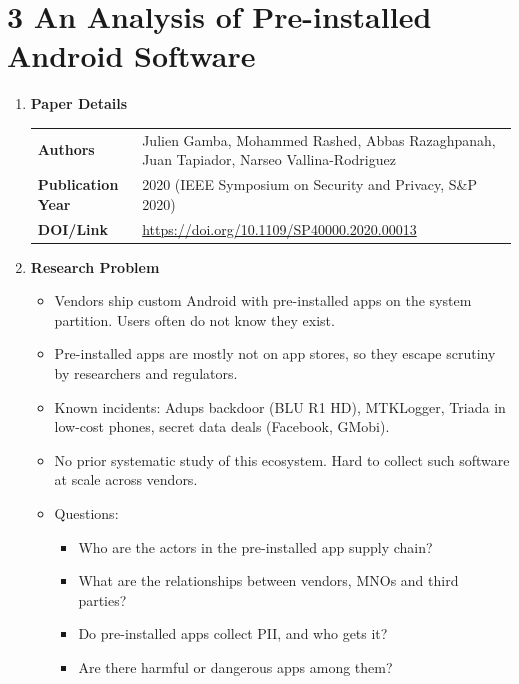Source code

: \documentclass[11pt,a4paper]{article}
\newcommand{\entrypart}[1]{\textbf{\color{accent}#1}\par\vspace{2pt}}
\begin{document}
\newpage

\section{3 An Analysis of Pre-installed Android Software}

\begin{enumerate}

    \item \entrypart{Paper Details}

    \begin{tabular}{@{}>{\bfseries}p{3.2cm} p{11.5cm}@{}}
        Authors          & Julien Gamba, Mohammed Rashed, Abbas Razaghpanah, Juan Tapiador, Narseo Vallina-Rodriguez \\[2pt]
        Publication Year & 2020 (IEEE Symposium on Security and Privacy, S\&P 2020) \\[2pt]
        DOI/Link         & \url{https://doi.org/10.1109/SP40000.2020.00013}
    \end{tabular}

    \item \entrypart{Research Problem}

    \begin{itemize}
        \item Vendors ship custom Android with pre-installed apps on the system partition. Users often do not know they exist.
        \item Pre-installed apps are mostly not on app stores, so they escape scrutiny by researchers and regulators.
        \item Known incidents: Adups backdoor (BLU R1 HD), MTKLogger, Triada in low-cost phones, secret data deals (Facebook, GMobi).
        \item No prior systematic study of this ecosystem. Hard to collect such software at scale across vendors.
        \item Questions:
        \begin{itemize}
            \item Who are the actors in the pre-installed app supply chain?
            \item What are the relationships between vendors, MNOs and third parties?
            \item Do pre-installed apps collect PII, and who gets it?
            \item Are there harmful or dangerous apps among them?
        \end{itemize}
    \end{itemize}


\end{enumerate}
\end{document}
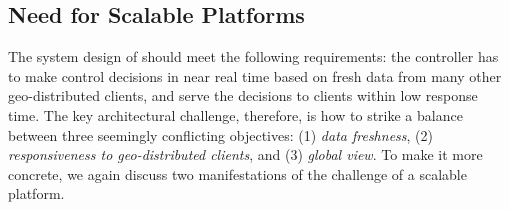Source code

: \begin{itemize}
\end{itemize}




\subsection{Need for Scalable Platforms}
\label{subsec:overview:challenge2}

The system design of \ddn should meet the following requirements:
the \ddn controller has to make control decisions 
in near real time based on fresh data from many
other geo-distributed clients, and serve the decisions 
to clients within low response time.
The key architectural challenge, therefore,
is how to strike a balance between three seemingly
conflicting objectives: 
(1) {\em data freshness}, 
(2) {\em responsiveness to geo-distributed clients},
and (3) {\em global view}.
To make it more concrete, we again discuss two 
manifestations of the challenge of a scalable platform.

§ ACTIVITY:
Would you return all the data exactly as given, minus the pictures?

§ WRITTEN RESPONSE:
Source code

: \documentclass[11pt,a4paper]{article}
\newcommand{\entrypart}[1]{\textbf{\color{accent}#1}\par\vspace{2pt}}
\begin{document}
\newpage

\section{3 An Analysis of Pre-installed Android Software}

\begin{enumerate}

    \item \entrypart{Paper Details}

    \begin{tabular}{@{}>{\bfseries}p{3.2cm} p{11.5cm}@{}}
        Authors          & Julien Gamba, Mohammed Rashed, Abbas Razaghpanah, Juan Tapiador, Narseo Vallina-Rodriguez \\[2pt]
        Publication Year & 2020 (IEEE Symposium on Security and Privacy, S\&P 2020) \\[2pt]
        DOI/Link         & \url{https://doi.org/10.1109/SP40000.2020.00013}
    \end{tabular}

    \item \entrypart{Research Problem}

    \begin{itemize}
        \item Vendors ship custom Android with pre-installed apps on the system partition. Users often do not know they exist.
        \item Pre-installed apps are mostly not on app stores, so they escape scrutiny by researchers and regulators.
        \item Known incidents: Adups backdoor (BLU R1 HD), MTKLogger, Triada in low-cost phones, secret data deals (Facebook, GMobi).
        \item No prior systematic study of this ecosystem. Hard to collect such software at scale across vendors.
        \item Questions:
        \begin{itemize}
            \item Who are the actors in the pre-installed app supply chain?
            \item What are the relationships between vendors, MNOs and third parties?
            \item Do pre-installed apps collect PII, and who gets it?
            \item Are there harmful or dangerous apps among them?
        \end{itemize}
    \end{itemize}


\end{enumerate}
\end{document}
Source code

: \begin{itemize}
\end{itemize}




\subsection{Need for Scalable Platforms}
\label{subsec:overview:challenge2}

The system design of \ddn should meet the following requirements:
the \ddn controller has to make control decisions 
in near real time based on fresh data from many
other geo-distributed clients, and serve the decisions 
to clients within low response time.
The key architectural challenge, therefore,
is how to strike a balance between three seemingly
conflicting objectives: 
(1) {\em data freshness}, 
(2) {\em responsiveness to geo-distributed clients},
and (3) {\em global view}.
To make it more concrete, we again discuss two 
manifestations of the challenge of a scalable platform.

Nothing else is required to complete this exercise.